▸ WORK ORDER
Every line containing the string "United" should be returned from the records.
START INFORMATION GIVEN
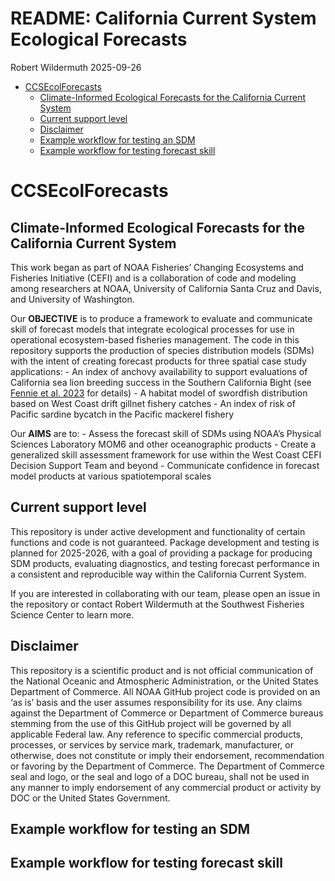 README: California Current System Ecological Forecasts
================
Robert Wildermuth
2025-09-26

- [CCSEcolForecasts](#ccsecolforecasts)
  - [Climate-Informed Ecological Forecasts for the California Current
    System](#climate-informed-ecological-forecasts-for-the-california-current-system)
  - [Current support level](#current-support-level)
  - [Disclaimer](#disclaimer)
  - [Example workflow for testing an
    SDM](#example-workflow-for-testing-an-sdm)
  - [Example workflow for testing forecast
    skill](#example-workflow-for-testing-forecast-skill)

# CCSEcolForecasts

## Climate-Informed Ecological Forecasts for the California Current System

This work began as part of NOAA Fisheries’ Changing Ecosystems and
Fisheries Initiative (CEFI) and is a collaboration of code and modeling
among researchers at NOAA, University of California Santa Cruz and
Davis, and University of Washington.

Our **OBJECTIVE** is to produce a framework to evaluate and communicate
skill of forecast models that integrate ecological processes for use in
operational ecosystem-based fisheries management. The code in this
repository supports the production of species distribution models (SDMs)
with the intent of creating forecast products for three spatial case
study applications: - An index of anchovy availability to support
evaluations of California sea lion breeding success in the Southern
California Bight (see [Fennie et
al. 2023](https://doi.org/10.1098/rspb.2022.2326) for details) - A
habitat model of swordfish distribution based on West Coast drift
gillnet fishery catches - An index of risk of Pacific sardine bycatch in
the Pacific mackerel fishery

Our **AIMS** are to: - Assess the forecast skill of SDMs using NOAA’s
Physical Sciences Laboratory MOM6 and other oceanographic products -
Create a generalized skill assessment framework for use within the West
Coast CEFI Decision Support Team and beyond - Communicate confidence in
forecast model products at various spatiotemporal scales

## Current support level

This repository is under active development and functionality of certain
functions and code is not guaranteed. Package development and testing is
planned for 2025-2026, with a goal of providing a package for producing
SDM products, evaluating diagnostics, and testing forecast performance
in a consistent and reproducible way within the California Current
System.

If you are interested in collaborating with our team, please open an
issue in the repository or contact Robert Wildermuth at the Southwest
Fisheries Science Center to learn more.

## Disclaimer

This repository is a scientific product and is not official
communication of the National Oceanic and Atmospheric Administration, or
the United States Department of Commerce. All NOAA GitHub project code
is provided on an ‘as is’ basis and the user assumes responsibility for
its use. Any claims against the Department of Commerce or Department of
Commerce bureaus stemming from the use of this GitHub project will be
governed by all applicable Federal law. Any reference to specific
commercial products, processes, or services by service mark, trademark,
manufacturer, or otherwise, does not constitute or imply their
endorsement, recommendation or favoring by the Department of Commerce.
The Department of Commerce seal and logo, or the seal and logo of a DOC
bureau, shall not be used in any manner to imply endorsement of any
commercial product or activity by DOC or the United States Government.

## Example workflow for testing an SDM

## Example workflow for testing forecast skill
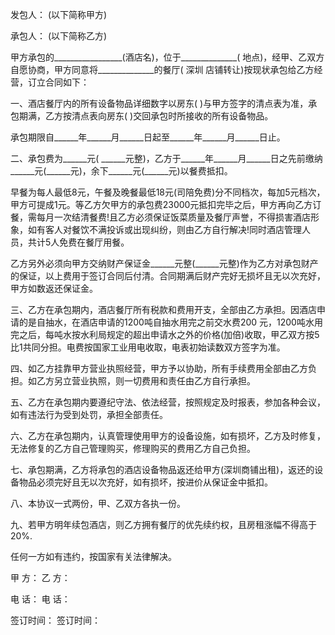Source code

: 
 


发包人： (以下简称甲方)


承包人： (以下简称乙方)


甲方承包的_________________(酒店名)，位于______________( 地点)，经甲、乙双方自愿协商，甲方同意将______________的餐厅(
深圳
店铺转让)按现状承包给乙方经营，订立合同如下：


一、酒店餐厅内的所有设备物品详细数字以房东( )与甲方签字的清点表为准，承包期满，乙方按清点表向房东( )交回承包时所接收的所有设备物品。


承包期限自______年______月______日起至______年______月______日止。


二、承包费为______元( ______元整)，乙方于______年______月______日之先前缴纳______元(______元)，余下______元(______元)以餐费抵扣。


早餐为每人最低8元，午餐及晚餐最低18元(司陪免费)分不同档次，每加5元档次，甲方可提成1元。等乙方欠甲方的承包费23000元抵扣完毕之后，甲方再向乙方订餐，需每月一次结清餐费!且乙方必须保证饭菜质量及餐厅声誉，不得损害酒店形象，如有客人对餐饮不满投诉或出现纠纷，则由乙方自行解决!同时酒店管理人员，共计5人免费在餐厅用餐。


乙方另外必须向甲方交纳财产保证金______元整(______元整)作为乙方对承包财产的保证，以上费用于签订合同后付清。合同期满后财产完好无损坏且无以次充好，甲方如数返还保证金。


三、乙方在承包期内，酒店餐厅所有税款和费用开支，全部由乙方承担。因酒店申请的是自抽水，在酒店申请的1200吨自抽水用完之前交水费200 元，1200吨水用完之后，每吨水按水利局规定的超出申请水之外的价格(加倍)收取，甲乙双方按5比1共同分担。电费按国家工业用电收取，电表初始读数双方签字为准。


四、如乙方挂靠甲方营业执照经营，甲方予以协助，所有手续费用全部由乙方负担。如乙方另立营业执照，则一切费用和责任由乙方自行承担。


五、乙方在承包期内要遵纪守法、依法经营，按照规定及时报表，参加各种会议，如有违法行为受到处罚，承担全部责任。


六、乙方在承包期内，认真管理使用甲方的设备设施，如有损坏，乙方及时修复，无法修复的乙方自己管理购买，修理购买的费用乙方自己负担。


七、承包期满，乙方将承包的酒店设备物品返还给甲方(深圳商铺出租)，返还的设备物品必须完好且无以次充好，如有损坏，按进价从保证金中抵扣。


八、本协议一式两份，甲、乙双方各执一份。


九、若甲方明年续包酒店，则乙方拥有餐厅的优先续约权，且房租涨幅不得高于20%.


任何一方如有违约，按国家有关法律解决。


甲 方： 乙 方：


电 话： 电 话：


签订时间： 签订时间：
 


 

 
 
 
 
 
  


  
 

  


  


  
 
 
 
 

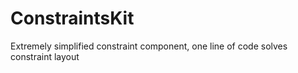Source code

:# ConstraintsKit
Extremely simplified constraint component, one line of code solves constraint layout
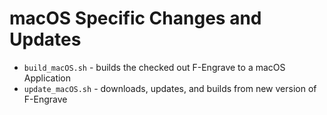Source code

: # macOS Specific Changes and Updates

* `build_macOS.sh` - builds the checked out F-Engrave to a macOS Application
* `update_macOS.sh` - downloads, updates, and builds from new version of F-Engrave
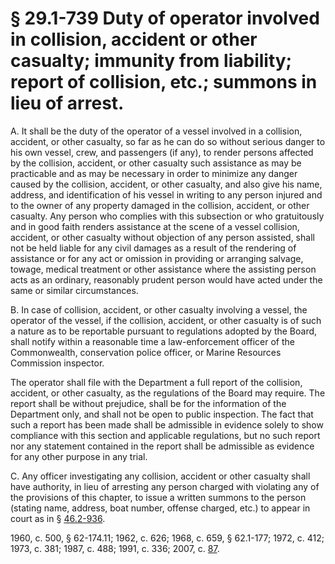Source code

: # § 29.1-739 Duty of operator involved in collision, accident or other casualty; immunity from liability; report of collision, etc.; summons in lieu of arrest.

<p>A. It shall be the duty of the operator of a vessel involved in a collision, accident, or other casualty, so far as he can do so without serious danger to his own vessel, crew, and passengers (if any), to render persons affected by the collision, accident, or other casualty such assistance as may be practicable and as may be necessary in order to minimize any danger caused by the collision, accident, or other casualty, and also give his name, address, and identification of his vessel in writing to any person injured and to the owner of any property damaged in the collision, accident, or other casualty. Any person who complies with this subsection or who gratuitously and in good faith renders assistance at the scene of a vessel collision, accident, or other casualty without objection of any person assisted, shall not be held liable for any civil damages as a result of the rendering of assistance or for any act or omission in providing or arranging salvage, towage, medical treatment or other assistance where the assisting person acts as an ordinary, reasonably prudent person would have acted under the same or similar circumstances.</p><p>B. In case of collision, accident, or other casualty involving a vessel, the operator of the vessel, if the collision, accident, or other casualty is of such a nature as to be reportable pursuant to regulations adopted by the Board, shall notify within a reasonable time a law-enforcement officer of the Commonwealth, conservation police officer, or Marine Resources Commission inspector.</p><p>The operator shall file with the Department a full report of the collision, accident, or other casualty, as the regulations of the Board may require. The report shall be without prejudice, shall be for the information of the Department only, and shall not be open to public inspection. The fact that such a report has been made shall be admissible in evidence solely to show compliance with this section and applicable regulations, but no such report nor any statement contained in the report shall be admissible as evidence for any other purpose in any trial.</p><p>C. Any officer investigating any collision, accident or other casualty shall have authority, in lieu of arresting any person charged with violating any of the provisions of this chapter, to issue a written summons to the person (stating name, address, boat number, offense charged, etc.) to appear in court as in § <a href='http://law.lis.virginia.gov/vacode/46.2-936/'>46.2-936</a>.</p><p>1960, c. 500, § 62-174.11; 1962, c. 626; 1968, c. 659, § 62.1-177; 1972, c. 412; 1973, c. 381; 1987, c. 488; 1991, c. 336; 2007, c. <a href='http://lis.virginia.gov/cgi-bin/legp604.exe?071+ful+CHAP0087'>87</a>.</p>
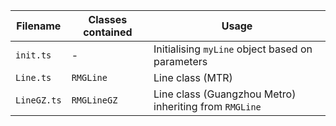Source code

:| Filename | Classes contained | Usage |
|---|---|---|
| `init.ts` | - | Initialising `myLine` object based on parameters |
| `Line.ts` | `RMGLine` | Line class (MTR) |
| `LineGZ.ts` | `RMGLineGZ` | Line class (Guangzhou Metro) inheriting from `RMGLine` |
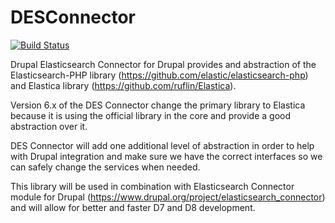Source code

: # DESConnector

[![Build Status](https://travis-ci.org/nodespark/des-connector.svg?branch=5.x)](https://travis-ci.org/nodespark/des-connector)

Drupal Elasticsearch Connector for Drupal provides and abstraction of
the Elasticsearch-PHP library (https://github.com/elastic/elasticsearch-php)
and Elastica library (https://github.com/ruflin/Elastica).

Version 6.x of the DES Connector change the primary library to Elastica because it is using the
official library in the core and provide a good abstraction over it.

DES Connector will add one additional level of abstraction in order to help with Drupal integration
and make sure we have the correct interfaces so we can safely change the services when needed.

This library will be used in combination with Elasticsearch Connector
module for Drupal (https://www.drupal.org/project/elasticsearch_connector)
and will allow for better and faster D7 and D8 development.

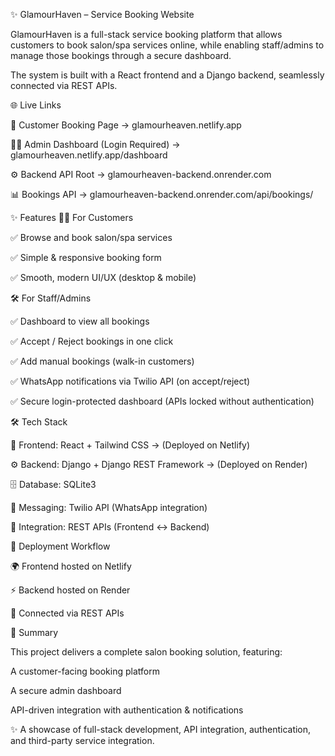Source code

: ✨ GlamourHaven – Service Booking Website

GlamourHaven is a full-stack service booking platform that allows customers to book salon/spa services online, while enabling staff/admins to manage those bookings through a secure dashboard.

The system is built with a React frontend and a Django backend, seamlessly connected via REST APIs.

🌐 Live Links

🌸 Customer Booking Page → glamourheaven.netlify.app

👩‍💼 Admin Dashboard (Login Required) → glamourheaven.netlify.app/dashboard

⚙️ Backend API Root → glamourheaven-backend.onrender.com

📊 Bookings API → glamourheaven-backend.onrender.com/api/bookings/

✨ Features
👩‍💻 For Customers

✅ Browse and book salon/spa services

✅ Simple & responsive booking form

✅ Smooth, modern UI/UX (desktop & mobile)

🛠️ For Staff/Admins

✅ Dashboard to view all bookings

✅ Accept / Reject bookings in one click

✅ Add manual bookings (walk-in customers)

✅ WhatsApp notifications via Twilio API (on accept/reject)

✅ Secure login-protected dashboard (APIs locked without authentication)

🛠️ Tech Stack

🎨 Frontend: React + Tailwind CSS → (Deployed on Netlify)

⚙️ Backend: Django + Django REST Framework → (Deployed on Render)

🗄️ Database: SQLite3

💬 Messaging: Twilio API (WhatsApp integration)

🔗 Integration: REST APIs (Frontend ↔ Backend)

🚀 Deployment Workflow

🌍 Frontend hosted on Netlify

⚡ Backend hosted on Render

🔗 Connected via REST APIs

📌 Summary

This project delivers a complete salon booking solution, featuring:

A customer-facing booking platform

A secure admin dashboard

API-driven integration with authentication & notifications

✨ A showcase of full-stack development, API integration, authentication, and third-party service integration.
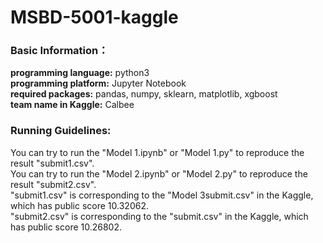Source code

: # MSBD-5001-kaggle
### Basic Information： 
**programming language:** python3\
**programming platform:** Jupyter Notebook\
**required packages:** pandas, numpy, sklearn, matplotlib, xgboost\
**team name in Kaggle:** Calbee
### Running Guidelines:
You can try to run the "Model 1.ipynb" or "Model 1.py" to reproduce the result "submit1.csv".\
You can try to run the "Model 2.ipynb" or "Model 2.py" to reproduce the result "submit2.csv".\
"submit1.csv" is corresponding to the "Model 3submit.csv" in the Kaggle, which has public score 10.32062.\
"submit2.csv" is corresponding to the "submit.csv" in the Kaggle, which has public score 10.26802.  

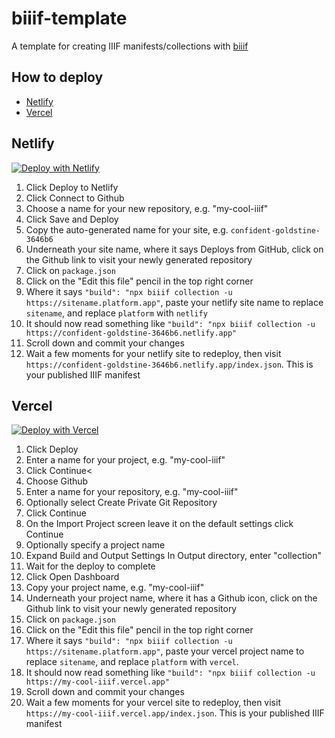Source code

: <!-- <a href="https://app.netlify.com/start/deploy?repository=https://github.com/edsilv/biiif-template">
  <img src="https://www.netlify.com/img/deploy/button.svg" alt="Deploy to Netlify" />
</a> -->

# biiif-template

A template for creating IIIF manifests/collections with [biiif](https://github.com/edsilv/biiif/)

## How to deploy

- [Netlify](#Netlify)
- [Vercel](#Vercel)

## Netlify

[![Deploy with Netlify](https://www.netlify.com/img/deploy/button.svg)](https://app.netlify.com/start/deploy?repository=https://github.com/edsilv/biiif-template)

  1. Click Deploy to Netlify
  2. Click Connect to Github
  3. Choose a name for your new repository, e.g. "my-cool-iiif"
  4. Click Save and Deploy
  5. Copy the auto-generated name for your site, e.g. `confident-goldstine-3646b6`
  6. Underneath your site name, where it says Deploys from GitHub, click on the Github link to visit your newly generated repository
  7. Click on `package.json`
  8. Click on the "Edit this file" pencil in the top right corner
  9. Where it says `"build": "npx biiif collection -u https://sitename.platform.app"`, paste your netlify site name to replace `sitename`, and replace `platform` with `netlify`
  10. It should now read something like `"build": "npx biiif collection -u https://confident-goldstine-3646b6.netlify.app"`
  11. Scroll down and commit your changes
  12. Wait a few moments for your netlify site to redeploy, then visit `https://confident-goldstine-3646b6.netlify.app/index.json`. This is your published IIIF manifest

## Vercel

[![Deploy with Vercel](https://vercel.com/button)](https://vercel.com/new/git/external?repository-url=https%3A%2F%2Fgithub.com%2Fedsilv%2Fbiiif-template&project-name=my-cool-iiif&repo-name=my-cool-iiif)

  1. Click Deploy
  2. Enter a name for your project, e.g. "my-cool-iiif"
  3. Click Continue<
  4. Choose Github
  5. Enter a name for your repository, e.g. "my-cool-iiif"
  6. Optionally select Create Private Git Repository
  7. Click Continue
  8. On the Import Project screen leave it on the default settings click Continue
  9. Optionally specify a project name
  10. Expand Build and Output Settings In Output directory, enter "collection"
  11. Wait for the deploy to complete
  12. Click Open Dashboard
  13. Copy your project name, e.g. "my-cool-iiif"
  14. Underneath your project name, where it has a Github icon, click on the Github link to visit your newly generated repository
  15. Click on `package.json`
  16. Click on the "Edit this file" pencil in the top right corner
  17. Where it says `"build": "npx biiif collection -u https://sitename.platform.app"`, paste your vercel project name to replace `sitename`, and replace `platform` with `vercel`.
  18. It should now read something like `"build": "npx biiif collection -u https://my-cool-iiif.vercel.app"`
  19. Scroll down and commit your changes
  20. Wait a few moments for your vercel site to redeploy, then visit `https://my-cool-iiif.vercel.app/index.json`. This is your published IIIF manifest
</details>
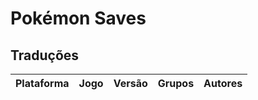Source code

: # Pokémon Saves

## Traduções

| Plataforma | Jogo | Versão | Grupos | Autores |
| ----------- | ----------- | ----------- | ----------- | ----------- |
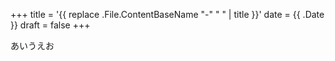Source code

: +++
title = '{{ replace .File.ContentBaseName "-" " " | title }}'
date = {{ .Date }}
draft = false
+++

あいうえお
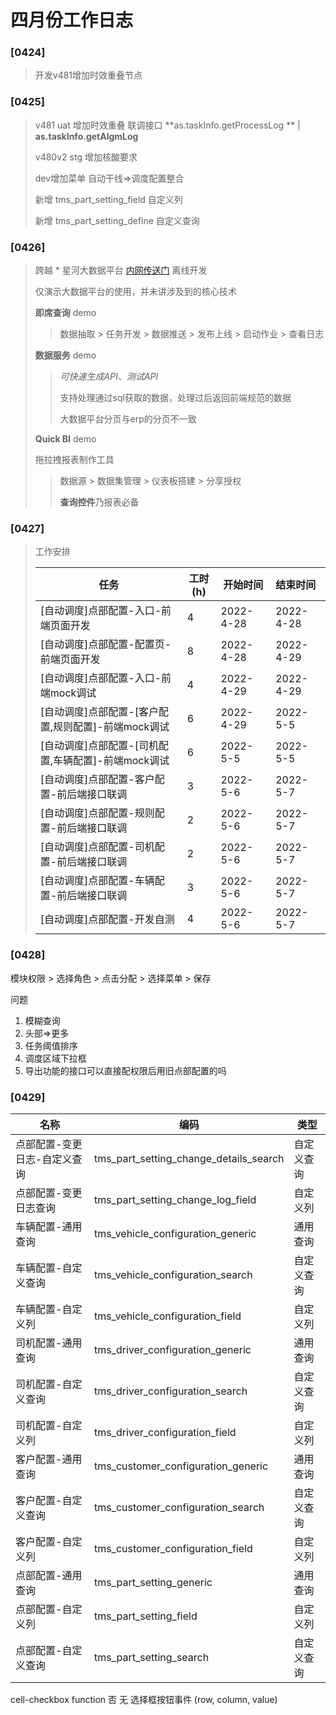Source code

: # 四月份工作日志

### [0424] 

> 开发v481增加时效重叠节点

### [0425]

> v481 uat 增加时效重叠 联调接口  **as.taskInfo.getProcessLog ** |  **as.taskInfo.getAlgmLog**
>
> v480v2 stg 增加核酸要求
>
> dev增加菜单  自动干线=>调度配置整合
>
> 新增 tms_part_setting_field 自定义列
>
> 新增 tms_part_setting_define 自定义查询

### [0426]

> 跨越 * 星河大数据平台 [内网传送门](https://bdp.ky-tech.com.cn/#/index) 离线开发  
>
> 仅演示大数据平台的使用，并未讲涉及到的核心技术
>
> **即席查询** demo
>
> > 数据抽取 > 任务开发  > 数据推送 > 发布上线 > 启动作业 > 查看日志
>
> **数据服务** demo 
>
> > *可快速生成API、测试API* 
> >
> > 支持处理通过sql获取的数据，处理过后返回前端规范的数据
> >
> > 大数据平台分页与erp的分页不一致
>
> **Quick BI** demo
>
> 拖拉拽报表制作工具
>
> > 数据源 > 数据集管理 > 仪表板搭建 > 分享授权
> >
> > **查询控件**乃报表必备

### [0427]

> 
>
> 工作安排
>
> | 任务                                                | 工时(h) | 开始时间  | 结束时间  |
> | --------------------------------------------------- | ------- | --------- | :-------- |
> | [自动调度]点部配置-入口-前端页面开发                | 4       | 2022-4-28 | 2022-4-28 |
> | [自动调度]点部配置-配置页-前端页面开发              | 8       | 2022-4-28 | 2022-4-29 |
> | [自动调度]点部配置-入口-前端mock调试                | 4       | 2022-4-29 | 2022-4-29 |
> | [自动调度]点部配置-[客户配置,规则配置]-前端mock调试 | 6       | 2022-4-29 | 2022-5-5  |
> | [自动调度]点部配置-[司机配置,车辆配置]-前端mock调试 | 6       | 2022-5-5  | 2022-5-5  |
> | [自动调度]点部配置-客户配置-前后端接口联调          | 3       | 2022-5-6  | 2022-5-7  |
> | [自动调度]点部配置-规则配置-前后端接口联调          | 2       | 2022-5-6  | 2022-5-7  |
> | [自动调度]点部配置-司机配置-前后端接口联调          | 2       | 2022-5-6  | 2022-5-7  |
> | [自动调度]点部配置-车辆配置-前后端接口联调          | 3       | 2022-5-6  | 2022-5-7  |
> | [自动调度]点部配置-开发自测                         | 4       | 2022-5-6  | 2022-5-7  |

### [0428]

模块权限 > 选择角色 > 点击分配 > 选择菜单 > 保存

问题

1. 模糊查询
2. 头部=>更多
3. 任务阈值排序
4. 调度区域下拉框
5. 导出功能的接口可以直接配权限后用旧点部配置的吗

### [0429]

| 名称                         | 编码                                   | 类型       |
| ---------------------------- | -------------------------------------- | ---------- |
| 点部配置-变更日志-自定义查询 | tms_part_setting_change_details_search | 自定义查询 |
| 点部配置-变更日志查询        | tms_part_setting_change_log_field      | 自定义列   |
| 车辆配置-通用查询            | tms_vehicle_configuration_generic      | 通用查询   |
| 车辆配置-自定义查询          | tms_vehicle_configuration_search       | 自定义查询 |
| 车辆配置-自定义列            | tms_vehicle_configuration_field        | 自定义列   |
| 司机配置-通用查询            | tms_driver_configuration_generic       | 通用查询   |
| 司机配置-自定义查询          | tms_driver_configuration_search        | 自定义查询 |
| 司机配置-自定义列            | tms_driver_configuration_field         | 自定义列   |
| 客户配置-通用查询            | tms_customer_configuration_generic     | 通用查询   |
| 客户配置-自定义查询          | tms_customer_configuration_search      | 自定义查询 |
| 客户配置-自定义列            | tms_customer_configuration_field       | 自定义列   |
| 点部配置-通用查询            | tms_part_setting_generic               | 通用查询   |
| 点部配置-自定义列            | tms_part_setting_field                 | 自定义列   |
| 点部配置-自定义查询          | tms_part_setting_search                | 自定义查询 |





cell-checkbox
function
否
无
选择框按钮事件
(row, column, value)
END INFORMATION GIVEN
▸ TASK OUTPUT
the United States Department of Commerce. All NOAA GitHub project code
commercial product or activity by DOC or the United States Government.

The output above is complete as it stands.